- WHAT THE EXERCISE ASKS
The result must match the data exactly, line for line.

- INFORMATION GIVEN
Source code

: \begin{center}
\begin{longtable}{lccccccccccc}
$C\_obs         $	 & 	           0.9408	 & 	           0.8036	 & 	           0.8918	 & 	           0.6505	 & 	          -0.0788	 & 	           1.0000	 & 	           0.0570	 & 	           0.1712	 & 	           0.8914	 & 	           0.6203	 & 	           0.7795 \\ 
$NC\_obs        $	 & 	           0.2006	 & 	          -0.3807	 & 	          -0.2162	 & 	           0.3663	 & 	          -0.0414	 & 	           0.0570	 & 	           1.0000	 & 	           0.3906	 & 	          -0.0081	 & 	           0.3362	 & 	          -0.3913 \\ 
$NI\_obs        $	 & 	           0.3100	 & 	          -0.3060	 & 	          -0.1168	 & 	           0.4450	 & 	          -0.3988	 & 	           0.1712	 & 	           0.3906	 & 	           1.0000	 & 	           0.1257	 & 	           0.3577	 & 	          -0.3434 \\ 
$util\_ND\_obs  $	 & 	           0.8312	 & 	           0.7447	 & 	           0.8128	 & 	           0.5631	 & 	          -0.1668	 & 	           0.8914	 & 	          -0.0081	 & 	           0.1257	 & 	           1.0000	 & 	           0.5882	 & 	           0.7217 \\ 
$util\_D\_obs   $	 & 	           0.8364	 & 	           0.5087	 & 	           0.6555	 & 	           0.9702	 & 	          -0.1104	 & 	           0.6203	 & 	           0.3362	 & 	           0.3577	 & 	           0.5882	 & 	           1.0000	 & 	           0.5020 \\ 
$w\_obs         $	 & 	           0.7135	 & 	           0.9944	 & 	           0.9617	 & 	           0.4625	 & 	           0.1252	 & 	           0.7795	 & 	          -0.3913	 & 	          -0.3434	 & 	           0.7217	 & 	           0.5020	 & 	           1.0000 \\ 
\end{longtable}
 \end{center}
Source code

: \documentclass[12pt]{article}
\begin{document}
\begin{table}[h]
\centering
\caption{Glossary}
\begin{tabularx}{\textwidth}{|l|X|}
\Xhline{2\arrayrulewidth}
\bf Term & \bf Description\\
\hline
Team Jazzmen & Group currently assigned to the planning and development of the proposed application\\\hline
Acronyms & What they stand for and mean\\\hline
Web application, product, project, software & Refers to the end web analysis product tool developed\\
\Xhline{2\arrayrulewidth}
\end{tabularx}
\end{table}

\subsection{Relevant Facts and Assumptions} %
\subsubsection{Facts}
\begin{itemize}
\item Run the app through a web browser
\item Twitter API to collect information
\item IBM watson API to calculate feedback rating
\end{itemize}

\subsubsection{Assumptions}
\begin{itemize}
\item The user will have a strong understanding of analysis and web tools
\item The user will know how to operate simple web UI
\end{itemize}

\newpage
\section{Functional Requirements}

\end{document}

- RESPONSE TO THE TASK
Source code

: \begin{center}
\begin{longtable}{lccccccccccc}
$C\_obs         $	 & 	           0.9408	 & 	           0.8036	 & 	           0.8918	 & 	           0.6505	 & 	          -0.0788	 & 	           1.0000	 & 	           0.0570	 & 	           0.1712	 & 	           0.8914	 & 	           0.6203	 & 	           0.7795 \\ 
$NC\_obs        $	 & 	           0.2006	 & 	          -0.3807	 & 	          -0.2162	 & 	           0.3663	 & 	          -0.0414	 & 	           0.0570	 & 	           1.0000	 & 	           0.3906	 & 	          -0.0081	 & 	           0.3362	 & 	          -0.3913 \\ 
$NI\_obs        $	 & 	           0.3100	 & 	          -0.3060	 & 	          -0.1168	 & 	           0.4450	 & 	          -0.3988	 & 	           0.1712	 & 	           0.3906	 & 	           1.0000	 & 	           0.1257	 & 	           0.3577	 & 	          -0.3434 \\ 
$util\_ND\_obs  $	 & 	           0.8312	 & 	           0.7447	 & 	           0.8128	 & 	           0.5631	 & 	          -0.1668	 & 	           0.8914	 & 	          -0.0081	 & 	           0.1257	 & 	           1.0000	 & 	           0.5882	 & 	           0.7217 \\ 
$util\_D\_obs   $	 & 	           0.8364	 & 	           0.5087	 & 	           0.6555	 & 	           0.9702	 & 	          -0.1104	 & 	           0.6203	 & 	           0.3362	 & 	           0.3577	 & 	           0.5882	 & 	           1.0000	 & 	           0.5020 \\ 
$w\_obs         $	 & 	           0.7135	 & 	           0.9944	 & 	           0.9617	 & 	           0.4625	 & 	           0.1252	 & 	           0.7795	 & 	          -0.3913	 & 	          -0.3434	 & 	           0.7217	 & 	           0.5020	 & 	           1.0000 \\ 
\end{longtable}
 \end{center}
Source code

: \documentclass[12pt]{article}
\begin{document}
\begin{table}[h]
\centering
\caption{Glossary}
\begin{tabularx}{\textwidth}{|l|X|}
\Xhline{2\arrayrulewidth}
\bf Term & \bf Description\\
\hline
Team Jazzmen & Group currently assigned to the planning and development of the proposed application\\\hline
Acronyms & What they stand for and mean\\\hline
Web application, product, project, software & Refers to the end web analysis product tool developed\\
\Xhline{2\arrayrulewidth}
\end{tabularx}
\end{table}

\subsection{Relevant Facts and Assumptions} %
\subsubsection{Facts}
\begin{itemize}
\item Run the app through a web browser
\item Twitter API to collect information
\item IBM watson API to calculate feedback rating
\end{itemize}

\subsubsection{Assumptions}
\begin{itemize}
\item The user will have a strong understanding of analysis and web tools
\item The user will know how to operate simple web UI
\end{itemize}

\newpage
\section{Functional Requirements}

\end{document}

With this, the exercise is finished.